Ce que nous devons faire, c'est essayer d'imaginer que si le pire ne se produit pas et que nous ne nous autodétruisons pas, que ferons-nous ? Où sont les idées ? Vers 1875, un employé de l'Office américain des brevets a démissionné. Il a dit : « À quoi bon ? Pourquoi continuer ? Nous avons tout inventé. » Dans l'Angleterre victorienne, c'était encore plus vrai. On disait : « Nous savons tout ce qu'il y a à savoir sur la physique : nous savons qu'il n'y a qu'une seule source d'énergie dans l'univers et que c'est le Soleil ; nous savons que le radium ne peut pas exister, car seul le Soleil crée de l'énergie ; Nous savons que l'univers a commencé il y a 800 ans – certainement pas plus – et qu'il s'éteint lentement. Dans environ dix mille ans, le Soleil s'éteindra et nous mourrons tous. Nous pensions tout savoir, avoir atteint le sommet de la civilisation. Nous savions que l'éther existait, et cela expliquait tout. Nous avions exclu tout ce que nous ne comprenions pas, et nous avions ainsi un univers très restreint que nous comprenions parfaitement. Et, bien sûr, cinq ou six ans plus tard, quelqu'un a découvert que l'éther n'existait pas, et tous les scientifiques se sont dit : « Nous nous sommes trompés au sujet de l'éther, ce qui signifie que toutes les choses que nous pensions impossibles sont probablement possibles, et qu'en réalité, nous ne savons pas ce que l'avenir nous réserve.
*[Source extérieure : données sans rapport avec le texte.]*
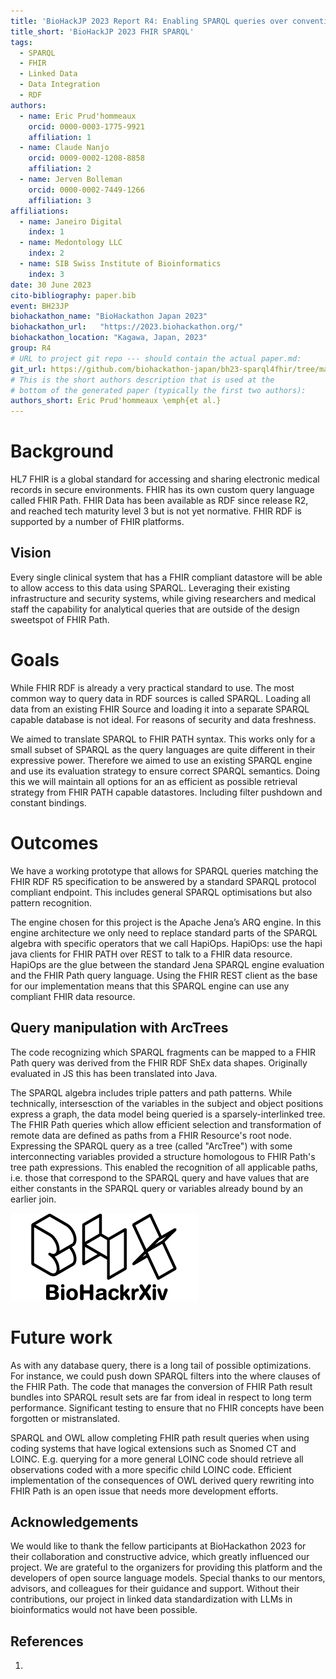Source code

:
 ```yaml
---
title: 'BioHackJP 2023 Report R4: Enabling SPARQL queries over conventional medical records'
title_short: 'BioHackJP 2023 FHIR SPARQL'
tags:
  - SPARQL
  - FHIR
  - Linked Data
  - Data Integration
  - RDF
authors:
  - name: Eric Prud'hommeaux
    orcid: 0000-0003-1775-9921
    affiliation: 1
  - name: Claude Nanjo
    orcid: 0009-0002-1208-8858
    affiliation: 2
  - name: Jerven Bolleman
    orcid: 0000-0002-7449-1266
    affiliation: 3
affiliations:
  - name: Janeiro Digital
    index: 1
  - name: Medontology LLC
    index: 2
  - name: SIB Swiss Institute of Bioinformatics
    index: 3
date: 30 June 2023
cito-bibliography: paper.bib
event: BH23JP
biohackathon_name: "BioHackathon Japan 2023"
biohackathon_url:   "https://2023.biohackathon.org/"
biohackathon_location: "Kagawa, Japan, 2023"
group: R4
# URL to project git repo --- should contain the actual paper.md:
git_url: https://github.com/biohackathon-japan/bh23-sparql4fhir/tree/main/paper
# This is the short authors description that is used at the
# bottom of the generated paper (typically the first two authors):
authors_short: Eric Prud'hommeaux \emph{et al.}
---
```


# Background

HL7 FHIR is a global standard for accessing and sharing electronic medical records in secure environments. FHIR has its own custom query language called FHIR Path. FHIR Data has been available as RDF since release R2, and reached tech maturity level 3 but is not yet normative. FHIR RDF is supported by a number of FHIR platforms.

## Vision

Every single clinical system that has a FHIR compliant datastore will be able to allow access to this data using SPARQL. Leveraging their existing infrastructure and security systems, while giving researchers and medical staff the capability for analytical queries that are outside of the design sweetspot of FHIR Path. 

# Goals

While FHIR RDF is already a very practical standard to use. The most common way to query data in RDF sources is called SPARQL. Loading all data from an existing FHIR Source and loading it into a separate SPARQL capable database is not ideal. For reasons of security and data freshness.

We aimed to translate SPARQL to FHIR PATH syntax. This works only for a small subset of SPARQL as the query languages are quite different in their expressive power. Therefore we aimed to use an existing SPARQL engine and use its evaluation strategy to ensure correct SPARQL semantics. Doing this we will maintain all options for an as efficient as possible retrieval strategy from FHIR PATH capable datastores. Including filter pushdown and constant bindings.  

# Outcomes

We have a working prototype that allows for SPARQL queries matching the FHIR RDF R5 specification to be answered by a standard SPARQL protocol compliant endpoint. This includes general SPARQL optimisations but also pattern recognition. 

The engine chosen for this project is the Apache Jena’s ARQ engine. In this engine architecture we only need to replace standard parts of the SPARQL algebra with specific operators that we call HapiOps. HapiOps: use the hapi java clients for FHIR PATH over REST to talk to a FHIR data resource. HapiOps are the glue between the standard Jena SPARQL engine evaluation and the FHIR Path query language. Using the FHIR REST client as the base for our implementation means that this SPARQL engine can use any compliant FHIR data resource.

## Query manipulation with ArcTrees

The code recognizing which SPARQL fragments can be mapped to a FHIR Path query was derived from the FHIR RDF ShEx data shapes. Originally evaluated in JS this has been translated into Java.

The SPARQL algebra includes triple patters and path patterns. While technically, intersesction of the variables in the subject and object positions express a graph, the data model being queried is a sparsely-interlinked tree. The FHIR Path queries which allow efficient selection and transformation of remote data are defined as paths from a FHIR Resource's root node. Expressing the SPARQL query as a tree (called "ArcTree") with some interconnecting variables provided a structure homologous to FHIR Path's tree path expressions. This enabled the recognition of all applicable paths, i.e. those that correspond to the SPARQL query and have values that are either constants in the SPARQL query or variables already bound by an earlier join.

![Caption for BioHackrXiv logo figure](./biohackrxiv.png)

# Future work

As with any database query, there is a long tail of possible optimizations. For instance, we could push down SPARQL filters into the where clauses of the FHIR Path. The code that manages the conversion of FHIR Path result bundles into SPARQL result sets are far from ideal in respect to long term performance. Significant testing to ensure that no FHIR concepts have been forgotten or mistranslated. 

SPARQL and OWL allow completing FHIR path result queries when using coding systems that have logical extensions such as Snomed CT and LOINC. E.g. querying for a more general LOINC code should retrieve all observations coded with a more specific child LOINC code. Efficient implementation of the consequences of OWL derived query rewriting into FHIR Path is an open issue that needs more development efforts.

## Acknowledgements

We would like to thank the fellow participants at BioHackathon 2023 for their collaboration and constructive advice, which greatly influenced our project. We are grateful to the organizers for providing this platform and the developers of open source language models. Special thanks to our mentors, advisors, and colleagues for their guidance and support. Without their contributions, our project in linked data standardization with LLMs in bioinformatics would not have been possible.

## References

1.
Nous pensions que tout serait si prévisible, sans surprise pendant le million d'années à venir, mais en fait, nous ne savons pas vraiment ce qui va se passer demain… » Et puis, il y a eu l'effondrement de l'Empire. Nous sommes entrés dans un état de choc psychologique, car nous avons réalisé qu'il y aurait bel et bien un avenir ; qu'il serait différent. Mais nous ne savions pas comment y faire face. Alors qu'auparavant nous nous considérions comme ayant atteint le sommet de l'évolution humaine et que, désormais, rien ne pouvait être amélioré, nous avons soudain réalisé que toute notre vision du monde était erronée et que l'histoire allait continuer son cours. Et si nous ne suivions pas ce cours, nous serions laissés pour compte. Ce qui nous est arrivé.
Et je vois beaucoup de parallèles : ce genre de réflexion est très répandu actuellement.